Together with cognitive treatments one of the possible innovative strategies to be undertaken is the neuro-modulation that involves non-invasive brain stimulation techniques (NIBS) such as transcranial magnetic stimulation (TMS), transcranial direct current stimulation (tDCS) and transcranial alternating current stimulation (tACS).

Neuromodulation techniques are having a growing consensus as a therapeutic approach of incipient and mild to moderate dementia because of their capability to be modulated both in space, i.e. in different cortical and subcortical areas of the brain, and time.

Based on these assumptions and promising results, particularly of rTMS and COG, some researchers hypothesized that a treatment combining rTMS and COG may result in synergic effects more effective respect to applying the two therapies separately. Recent studies have investigated the effect of this dual stimulation of rTMS-COG in order to evaluate possible improvements and long-term effects. In particular, a recent study [5] analyzed neuropsychological and neurophysiological data, derived from electro-encephalography (EEG), to evaluate the effects of a rTMS-COG treatment in Alzheimer patients.

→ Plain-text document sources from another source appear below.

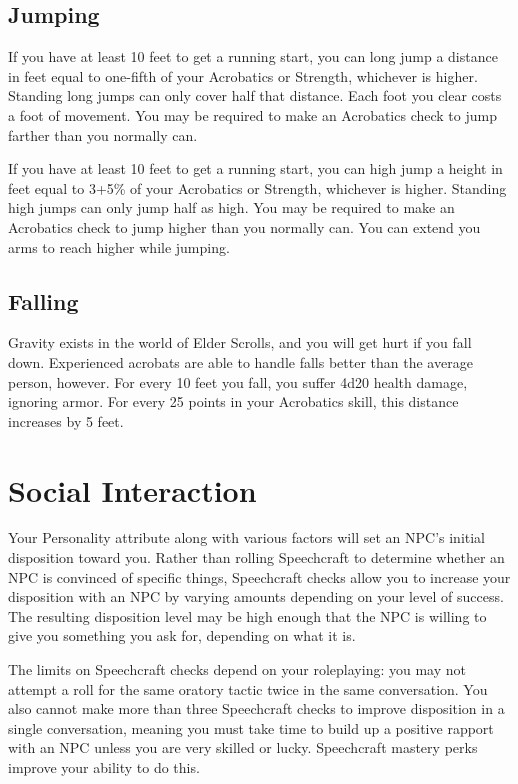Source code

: \documentclass[12pt]{book}
\begin{document}
\subsection{Jumping}
If you have at least 10 feet to get a running start, you can long jump a distance in feet equal to one-fifth of your Acrobatics or Strength, whichever is higher. Standing long jumps can only cover half that distance. Each foot you clear costs a foot of movement. You may be required to make an Acrobatics check to jump farther than you normally can.

If you have at least 10 feet to get a running start, you can high jump a height in feet equal to 3+5\% of your Acrobatics or Strength, whichever is higher. Standing high jumps can only jump half as high. You may be required to make an Acrobatics check to jump higher than you normally can. You can extend you arms to reach higher while jumping.

\subsection{Falling}
Gravity exists in the world of Elder Scrolls, and you will get hurt if you fall down. Experienced acrobats are able to handle falls better than the average person, however. For every 10 feet you fall, you suffer 4d20 health damage, ignoring armor. For every 25 points in your Acrobatics skill, this distance increases by 5 feet.

\section{Social Interaction}
Your Personality attribute along with various factors will set an NPC's initial disposition toward you. Rather than rolling Speechcraft to determine whether an NPC is convinced of specific things, Speechcraft checks allow you to increase your disposition with an NPC by varying amounts depending on your level of success. The resulting disposition level may be high enough that the NPC is willing to give you something you ask for, depending on what it is.

The limits on Speechcraft checks depend on your roleplaying: you may not attempt a roll for the same oratory tactic twice in the same conversation. You also cannot make more than three Speechcraft checks to improve disposition in a single conversation, meaning you must take time to build up a positive rapport with an NPC unless you are very skilled or lucky. Speechcraft mastery perks improve your ability to do this.
\end{document}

The study was designed a randomized, double-blind, sham-controlled trial to evaluate efficacy of rTMS on 6 brain regions obtained by an individual MRI combined with COG related to brain areas to stimulate (i.e. syntax and grammar tasks, comprehension of lexical meaning and categorization tasks, action naming, object naming, spatial memory, spatial attention). Patients underwent neuropsychological and EEG examination before, after treatment and after 40-weeks, to evaluate the effects of rehabilitation therapy. ??mall World??(SW) graph approach was introduced to model the architecture of brain connectivity in order to correlate it with cognitive improvements [6, 7, 8]. Following 6-weeks of intensive daily treatment the immediate results showed an improvement in cognitive scales among patients. SW present no differences before and after the treatment, whereas a crucial SW modulation emerges at 40-weeks follow-up, emphasizing the importance of rTMS-COG rehabilitation treatment. Additional results demons-trated that the delta and alpha 1 SW seem to be diagnostic biomarkers of AD, whereas alpha 2 SW might represent a prognostic biomarker of cognitive recovery. Derived EEG parameters can be awarded the role of diagnostic and predictive biomarkers of AD progression and rTMS-COG can be regarded as a potentially useful treatment for AD.

In conclusion, rTMS combined with cognitive training, can be regarded as a potentially useful treatment for AD, not modifying the neuropathological changes, but slowing down their effects on brain networks and providing important groundwork for future studies to build upon. Derived EEG parameters can be awarded the role of diagnostic and predictive biomarkers of AD progression.